■ WHAT YOU ARE ASKED TO DO: Within the entries below, find the portion that opens with the line containing "13:07 - 28-05-2025" and closes with the line containing "20250528130953.png | 400]]". Retype that portion exactly and only.

■ GIVEN RECORDS:

------------------------

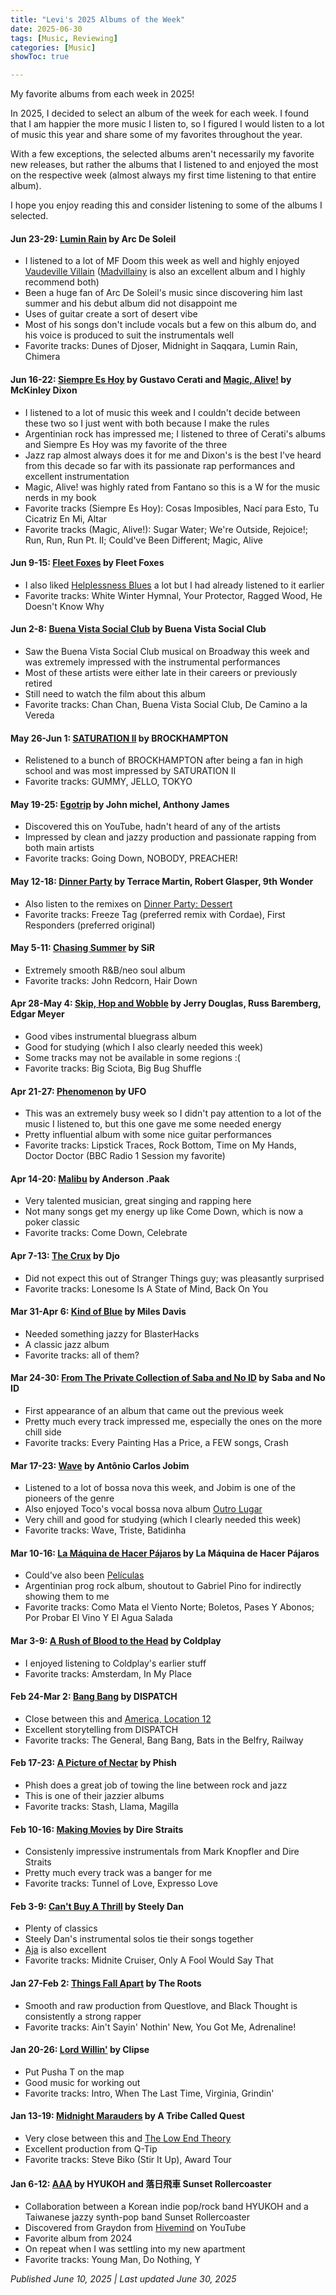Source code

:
 ```yaml
---
title: "Levi's 2025 Albums of the Week"
date: 2025-06-30
tags: [Music, Reviewing]
categories: [Music]
showToc: true

---
```


My favorite albums from each week in 2025!
<!--more-->

In 2025, I decided to select an album of the week for each week. I found that I am happier the more music I listen to, so I figured I would listen to a lot of music this year and share some of my favorites throughout the year. 

With a few exceptions, the selected albums aren't necessarily my favorite new releases, but rather the albums that I listened to and enjoyed the most on the respective week (almost always my first time listening to that entire album).

I hope you enjoy reading this and consider listening to some of the albums I selected.

#### Jun 23-29: [Lumin Rain](https://open.spotify.com/album/4zaLofIfUmWIfP04hlefLw?si=b8TktT0vRluzackPbc39xQ) by Arc De Soleil

* I listened to a lot of MF Doom this week as well and highly enjoyed [Vaudeville Villain](https://open.spotify.com/album/7HPjcPD2cr8E5oHvVAmBp7?si=YLhpUVf9QjmyeK1NBRul-A) ([Madvillainy](https://open.spotify.com/album/19bQiwEKhXUBJWY6oV3KZk?si=pYE-l_PpTESP3_S9xeWbjg) is also an excellent album and I highly recommend both)
* Been a huge fan of Arc De Soleil's music since discovering him last summer and his debut album did not disappoint me
* Uses of guitar create a sort of desert vibe
* Most of his songs don't include vocals but a few on this album do, and his voice is produced to suit the instrumentals well
* Favorite tracks: Dunes of Djoser, Midnight in Saqqara, Lumin Rain, Chimera

#### Jun 16-22: [Siempre Es Hoy](https://open.spotify.com/album/46Yq9oqsaZJb9ahoMk9iVd?si=4dce7c0eb2a84582) by Gustavo Cerati and [Magic, Alive!](https://open.spotify.com/album/0RXsRwX4iMCKkSFPoSs8Go?si=z7IewcgjRpqn1K0XRzcq8g) by McKinley Dixon

* I listened to a lot of music this week and I couldn't decide between these two so I just went with both because I make the rules
* Argentinian rock has impressed me; I listened to three of Cerati's albums and Siempre Es Hoy was my favorite of the three
* Jazz rap almost always does it for me and Dixon's is the best I've heard from this decade so far with its passionate rap performances and excellent instrumentation
* Magic, Alive! was highly rated from Fantano so this is a W for the music nerds in my book
* Favorite tracks (Siempre Es Hoy): Cosas Imposibles, Nací para Esto, Tu Cicatriz En Mi, Altar
* Favorite tracks (Magic, Alive!): Sugar Water; We're Outside, Rejoice!; Run, Run, Run Pt. II; Could've Been Different; Magic, Alive

#### Jun 9-15: [Fleet Foxes](https://open.spotify.com/album/5GRnydamKvIeG46dycID6v?si=V4PbiJt4SBWzFgj9ot3gpQ) by Fleet Foxes

* I also liked [Helplessness Blues](https://open.spotify.com/album/7D0rCfJjFj9x0bdgRKtvzb?si=qPXRSKTMQsKNKkMyRhKCFw) a lot but I had already listened to it earlier
* Favorite tracks: White Winter Hymnal, Your Protector, Ragged Wood, He Doesn't Know Why

#### Jun 2-8: [Buena Vista Social Club](https://open.spotify.com/album/5qcOy8sMqROZ0VEfK8LJZt?si=wR4dMgJGSoiCbz9_5IXpOw) by Buena Vista Social Club

* Saw the Buena Vista Social Club musical on Broadway this week and was extremely impressed with the instrumental performances
* Most of these artists were either late in their careers or previously retired
* Still need to watch the film about this album
* Favorite tracks: Chan Chan, Buena Vista Social Club, De Camino a la Vereda

#### May 26-Jun 1: [SATURATION II](https://open.spotify.com/album/0XnqQzdSFAml08XZoRt1St?si=ERwfUGfKTEmA5BLESVROoA) by BROCKHAMPTON

* Relistened to a bunch of BROCKHAMPTON after being a fan in high school and was most impressed by SATURATION II
* Favorite tracks: GUMMY, JELLO, TOKYO


#### May 19-25: [Egotrip](https://open.spotify.com/album/3iKxcGgS71n7ND8I2A3CF5?si=Eo64RueoRWaD7Q8IGmyawA) by John michel, Anthony James

* Discovered this on YouTube, hadn't heard of any of the artists
* Impressed by clean and jazzy production and passionate rapping from both main artists
* Favorite tracks: Going Down, NOBODY, PREACHER!

#### May 12-18: [Dinner Party](https://open.spotify.com/album/4Wq9dC08uEtSuGc8mFwC3r?si=UluZ6anASmeDUVexGLyyMQ) by Terrace Martin, Robert Glasper, 9th Wonder

* Also listen to the remixes on [Dinner Party: Dessert](https://open.spotify.com/album/6qqa1vvE1Q3qj2k8Gc3iEY?si=HW9WXclPTreO3j9e2Kmegw)
* Favorite tracks: Freeze Tag (preferred remix with Cordae), First Responders (preferred original)

#### May 5-11: [Chasing Summer](https://open.spotify.com/album/7mU7c3lx4jCFocOYEc2rs7?si=WqWzg0OMRaeBm89h8ytWwQ) by SiR

* Extremely smooth R&B/neo soul album
* Favorite tracks: John Redcorn, Hair Down

#### Apr 28-May 4: [Skip, Hop and Wobble](https://open.spotify.com/album/39zVaR7csPee43Hwr8Liwt?si=4WRT_dhWRTKI9Ck6Mxwo1g) by Jerry Douglas, Russ Baremberg, Edgar Meyer

* Good vibes instrumental bluegrass album
* Good for studying (which I also clearly needed this week)
* Some tracks may not be available in some regions :( 
* Favorite tracks: Big Sciota, Big Bug Shuffle

#### Apr 21-27: [Phenomenon](https://open.spotify.com/album/0t7jKe5qt4N57sUWX33Zew?si=7Nv5v8LLS8SCN5Y59HwJSg) by UFO

* This was an extremely busy week so I didn't pay attention to a lot of the music I listened to, but this one gave me some needed energy
* Pretty influential album with some nice guitar performances
* Favorite tracks: Lipstick Traces, Rock Bottom, Time on My Hands, Doctor Doctor (BBC Radio 1 Session my favorite)

#### Apr 14-20: [Malibu](https://open.spotify.com/album/4VFG1DOuTeDMBjBLZT7hCK?si=VAZ0LNA1RFe95J9vgVg61w) by Anderson .Paak

* Very talented musician, great singing and rapping here
* Not many songs get my energy up like Come Down, which is now a poker classic
* Favorite tracks: Come Down, Celebrate

#### Apr 7-13: [The Crux](https://open.spotify.com/album/1xQGeKOIMZrPBUlDJuqZGQ?si=MiqmY9CQTj-MJSAbIJoYqQ) by Djo

* Did not expect this out of Stranger Things guy; was pleasantly surprised
* Favorite tracks: Lonesome Is A State of Mind, Back On You

#### Mar 31-Apr 6: [Kind of Blue](https://open.spotify.com/album/1weenld61qoidwYuZ1GESA?si=5TWT83qOQLy8noJ2sF9KWA) by Miles Davis

* Needed something jazzy for BlasterHacks
* A classic jazz album
* Favorite tracks: all of them? 

#### Mar 24-30: [From The Private Collection of Saba and No ID](https://open.spotify.com/album/7ha6zD0XRzUxAxxfXDLYfq?si=lT7aktSfT9eC_HXdljR_Mw) by Saba and No ID

* First appearance of an album that came out the previous week
* Pretty much every track impressed me, especially the ones on the more chill side
* Favorite tracks: Every Painting Has a Price, a FEW songs, Crash

#### Mar 17-23: [Wave](https://open.spotify.com/artist/3pO5VjZ4wOHCMBXOvbMISG?si=96402d4172ca415f) by Antônio Carlos Jobim

* Listened to a lot of bossa nova this week, and Jobim is one of the pioneers of the genre
* Also enjoyed Toco's vocal bossa nova album [Outro Lugar](https://open.spotify.com/album/53WnDiMAKdL0Lwfz6ckxvx?si=VIb7kOy_TfWvnOUu5GHAxw)
* Very chill and good for studying (which I clearly needed this week)
* Favorite tracks: Wave, Triste, Batidinha

#### Mar 10-16: [La Máquina de Hacer Pájaros](https://open.spotify.com/album/6hlwylwLskentQQsbTKpcj?si=QZPvIonmQ6qPLeoyuqG_OQ) by La Máquina de Hacer Pájaros

* Could've also been [Películas](https://open.spotify.com/album/6hlwylwLskentQQsbTKpcj?si=ee2dOkK-RbioqacdxCymiw)
* Argentinian prog rock album, shoutout to Gabriel Pino for indirectly showing them to me
* Favorite tracks: Como Mata el Viento Norte; Boletos, Pases Y Abonos; Por Probar El Vino Y El Agua Salada

#### Mar 3-9: [A Rush of Blood to the Head](https://open.spotify.com/album/0RHX9XECH8IVI3LNgWDpmQ?si=b9dPFyB-Qhua8Y5piTmbSg) by Coldplay

* I enjoyed listening to Coldplay's earlier stuff
* Favorite tracks: Amsterdam, In My Place

#### Feb 24-Mar 2: [Bang Bang](https://open.spotify.com/album/0tN2TkilPoLmqN21UJBC77?si=OaShTa6GSEacbRpceJO8qQ) by DISPATCH

* Close between this and [America, Location 12](https://open.spotify.com/album/4aWKSKDk0EKPuyv3IsTrsw?si=qHt69IqlS76C--OGpRXCJA)
* Excellent storytelling from DISPATCH
* Favorite tracks: The General, Bang Bang, Bats in the Belfry, Railway

#### Feb 17-23: [A Picture of Nectar](https://open.spotify.com/album/7A1l4RxB2pUxv6kU6ynUSF?si=JWFOBe7uRvKOOm2a3zTuPA) by Phish

* Phish does a great job of towing the line between rock and jazz
* This is one of their jazzier albums
* Favorite tracks: Stash, Llama, Magilla

#### Feb 10-16: [Making Movies](https://open.spotify.com/album/7yTjsInNdNQJAlXAboi1nh?si=bd36524223e747cc) by Dire Straits

* Consistenly impressive instrumentals from Mark Knopfler and Dire Straits
* Pretty much every track was a banger for me
* Favorite tracks: Tunnel of Love, Expresso Love

#### Feb 3-9: [Can't Buy A Thrill](https://open.spotify.com/album/6DlSUW5gmq6Byc3osKDJ2p?si=tC8w-7szRpCBZGwLdjfPkQ) by Steely Dan

* Plenty of classics
* Steely Dan's instrumental solos tie their songs together
* [Aja](https://open.spotify.com/album/1hOK2ey9W76x9GnftSRgrw?si=MgpDSaRwRvG3QGRvfDPiOg) is also excellent
* Favorite tracks: Midnite Cruiser, Only A Fool Would Say That

#### Jan 27-Feb 2: [Things Fall Apart](https://open.spotify.com/album/0qbl8aNaCUOvX8HGsZYLfh?si=ZV_SK2wtQZKbmFFMeumX9Q) by The Roots

* Smooth and raw production from Questlove, and Black Thought is consistently a strong rapper
* Favorite tracks: Ain't Sayin' Nothin' New, You Got Me, Adrenaline!

#### Jan 20-26: [Lord Willin'](https://open.spotify.com/album/1Q83nQO2QG81TVa10hW7LX?si=beIWUKMhTrKiY4B2RgRt_A) by Clipse

* Put Pusha T on the map
* Good music for working out
* Favorite tracks: Intro, When The Last Time, Virginia, Grindin'

#### Jan 13-19: [Midnight Marauders](https://open.spotify.com/album/4v5x3Oo3UjQ9YmF3hRAip5?si=0a2706398cd4403a) by A Tribe Called Quest

* Very close between this and [The Low End Theory](https://open.spotify.com/album/1p12OAWwudgMqfMzjMvl2a?si=86c01afa277b437a)
* Excellent production from Q-Tip
* Favorite tracks: Steve Biko (Stir It Up), Award Tour

#### Jan 6-12: [AAA](https://open.spotify.com/album/1tEu6qNPURb0YfjaRDK23w?si=3f22729e94ed487c) by HYUKOH and 落日飛車 Sunset Rollercoaster

* Collaboration between a Korean indie pop/rock band HYUKOH and a Taiwanese jazzy synth-pop band Sunset Rollercoaster
* Discovered from Graydon from [Hivemind](https://www.youtube.com/@HIVEMINDTV) on YouTube
* Favorite album from 2024
* On repeat when I was settling into my new apartment
* Favorite tracks: Young Man, Do Nothing, Y 


_Published June 10, 2025 | Last updated June 30, 2025_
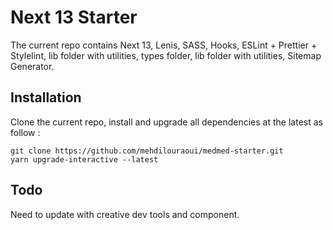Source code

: # Next 13 Starter
The current repo contains Next 13, Lenis, SASS, Hooks, ESLint + Prettier + Stylelint, lib folder with utilities, types folder, lib folder with utilities, Sitemap Generator.

## Installation

Clone the current repo, install and upgrade all dependencies at the latest as follow :
```
git clone https://github.com/mehdilouraoui/medmed-starter.git
yarn upgrade-interactive --latest
```

## Todo
Need to update with creative dev tools and component.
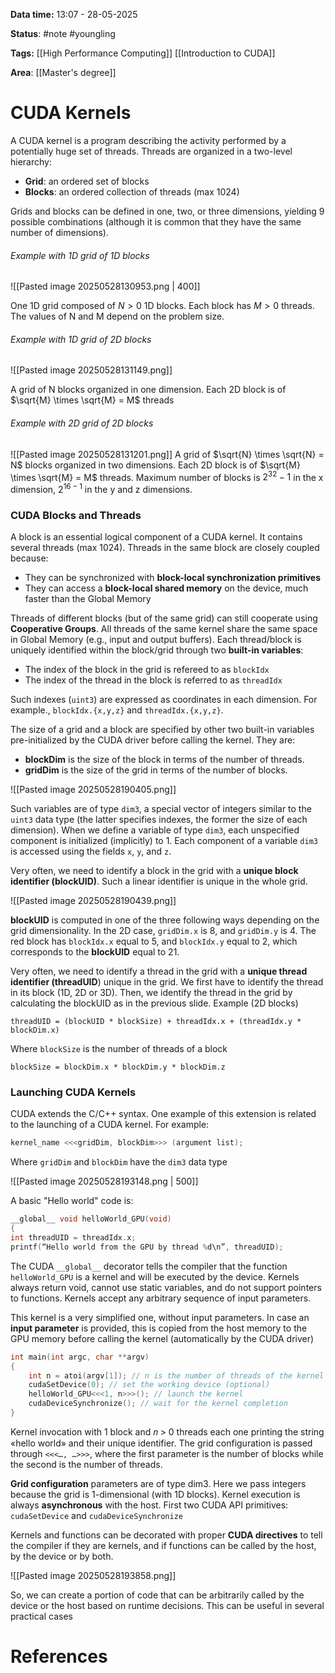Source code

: **Data time:** 13:07 - 28-05-2025

**Status**: #note #youngling 

**Tags:** [[High Performance Computing]] [[Introduction to CUDA]]

**Area**: [[Master's degree]]
# CUDA Kernels

A CUDA kernel is a program describing the activity performed by a potentially huge set of threads. Threads are organized in a two-level hierarchy:
- **Grid**: an ordered set of blocks
- **Blocks**: an ordered collection of threads (max 1024)

Grids and blocks can be defined in one, two, or three dimensions, yielding 9 possible combinations (although it is common that they have the same number of dimensions). 
###### Example with 1D grid of 1D blocks
![[Pasted image 20250528130953.png | 400]]

One 1D grid composed of $N>0$ 1D blocks. Each block has $M>0$ threads. The values of N and M depend on the problem size.

###### Example with 1D grid of 2D blocks
![[Pasted image 20250528131149.png]]

A grid of N blocks organized in one dimension. Each 2D block is of $\sqrt{M} \times \sqrt{M} = M$ threads
###### Example with 2D grid of 2D blocks
![[Pasted image 20250528131201.png]]
A grid of $\sqrt{N} \times \sqrt{N} = N$ blocks organized in two dimensions. Each 2D block is of $\sqrt{M} \times \sqrt{M} = M$ threads. Maximum number of blocks is $2^{32} - 1$ in the x dimension, $2^{16 -1}$ in the y and z dimensions.

### CUDA Blocks and Threads
A block is an essential logical component of a CUDA kernel. It contains several threads (max 1024). Threads in the same block are closely coupled because:
- They can be synchronized with **block-local synchronization primitives**
- They can access a **block-local shared memory** on the device, much faster than the Global Memory

Threads of different blocks (but of the same grid) can still cooperate using **Cooperative Groups**. All threads of the same kernel share the same space in Global Memory (e.g., input and output buffers). Each thread/block is uniquely identified within the block/grid through two **built-in variables**:
- The index of the block in the grid is refereed to as `blockIdx`
- The index of the thread in the block is referred to as `threadIdx`

Such indexes (`uint3`) are expressed as coordinates in each dimension. For example., `blockIdx.{x,y,z}` and `threadIdx.{x,y,z}`.

The size of a grid and a block are specified by other two built-in variables pre-initialized by the CUDA driver before calling the kernel. They are:
- **blockDim** is the size of the block in terms of the number of threads. 
- **gridDim** is the size of the grid in terms of the number of blocks. 

![[Pasted image 20250528190405.png]]

Such variables are of type `dim3`, a special vector of integers similar to the `uint3` data type (the latter specifies indexes, the former the size of each dimension). When we define a variable of type `dim3`, each unspecified component is initialized (implicitly) to 1. Each component of a variable `dim3` is accessed using the fields `x`, `y`, and `z`.

Very often, we need to identify a block in the grid with a **unique block identifier (blockUID)**. Such a linear identifier is unique in the whole grid.

![[Pasted image 20250528190439.png]]

**blockUID** is computed in one of the three following ways depending on the grid dimensionality. In the 2D case, `gridDim.x` is 8, and `gridDim.y` is 4. The red block has `blockIdx.x` equal to 5, and `blockIdx.y` equal to 2, which corresponds to the **blockUID** equal to 21.

Very often, we need to identify a thread in the grid with a **unique thread identifier (threadUID**) unique in the grid. We first have to identify the thread in its block (1D, 2D or 3D). Then, we identify the thread in the grid by calculating the blockUID as in the previous slide. Example (2D blocks)
```
threadUID = (blockUID * blockSize) + threadIdx.x + (threadIdx.y * blockDim.x)
```
Where `blockSize` is the number of threads of a block
```
blockSize = blockDim.x * blockDim.y * blockDim.z
```

### Launching CUDA Kernels
CUDA extends the C/C++ syntax. One example of this extension is related to the launching of a CUDA kernel. For example:
```c++
kernel_name <<<gridDim, blockDim>>> (argument list);
```
Where `gridDim` and `blockDim` have the `dim3` data type

![[Pasted image 20250528193148.png | 500]]

A basic "Hello world" code is:
```c
__global__ void helloWorld_GPU(void)
{
int threadUID = threadIdx.x;
printf(“Hello world from the GPU by thread %d\n”, threadUID);

```

The CUDA `__global__` decorator tells the compiler that the function `helloWorld_GPU` is a kernel and will be executed by the device. Kernels always return void, cannot use static variables, and do not support pointers to functions. Kernels accept any arbitrary sequence of input parameters. 

This kernel is a very simplified one, without input parameters. In case an **input parameter** is provided, this is copied from the host memory to the GPU memory before calling the kernel (automatically by the CUDA driver)
```c
int main(int argc, char **argv)
{
	int n = atoi(argv[1]); // n is the number of threads of the kernel
	cudaSetDevice(0); // set the working device (optional)
	helloWorld_GPU<<<1, n>>>(); // launch the kernel
	cudaDeviceSynchronize(); // wait for the kernel completion
}
```

Kernel invocation with 1 block and 𝑛 > 0 threads each one printing the string «hello world» and their unique identifier. The grid configuration is passed through `<<<…, …>>>`, where the first parameter is the number of blocks while the second is the number of threads. 

**Grid configuration** parameters are of type dim3. Here we pass integers because the grid is 1-dimensional (with 1D blocks). Kernel execution is always **asynchronous** with the host. First two CUDA API primitives: `cudaSetDevice` and `cudaDeviceSynchronize`

Kernels and functions can be decorated with proper **CUDA directives** to tell the compiler if they are kernels, and if  functions can be called by the host, by the device or by both.

![[Pasted image 20250528193858.png]]

So, we can create a portion of code that can be arbitrarily called by the device or the host based on runtime decisions. This can be useful in several practical cases
# References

------------------------

■ ANSWER BOX:
: **Data time:** 13:07 - 28-05-2025

**Status**: #note #youngling 

**Tags:** [[High Performance Computing]] [[Introduction to CUDA]]

**Area**: [[Master's degree]]
# CUDA Kernels

A CUDA kernel is a program describing the activity performed by a potentially huge set of threads. Threads are organized in a two-level hierarchy:
- **Grid**: an ordered set of blocks
- **Blocks**: an ordered collection of threads (max 1024)

Grids and blocks can be defined in one, two, or three dimensions, yielding 9 possible combinations (although it is common that they have the same number of dimensions). 
###### Example with 1D grid of 1D blocks
![[Pasted image 20250528130953.png | 400]]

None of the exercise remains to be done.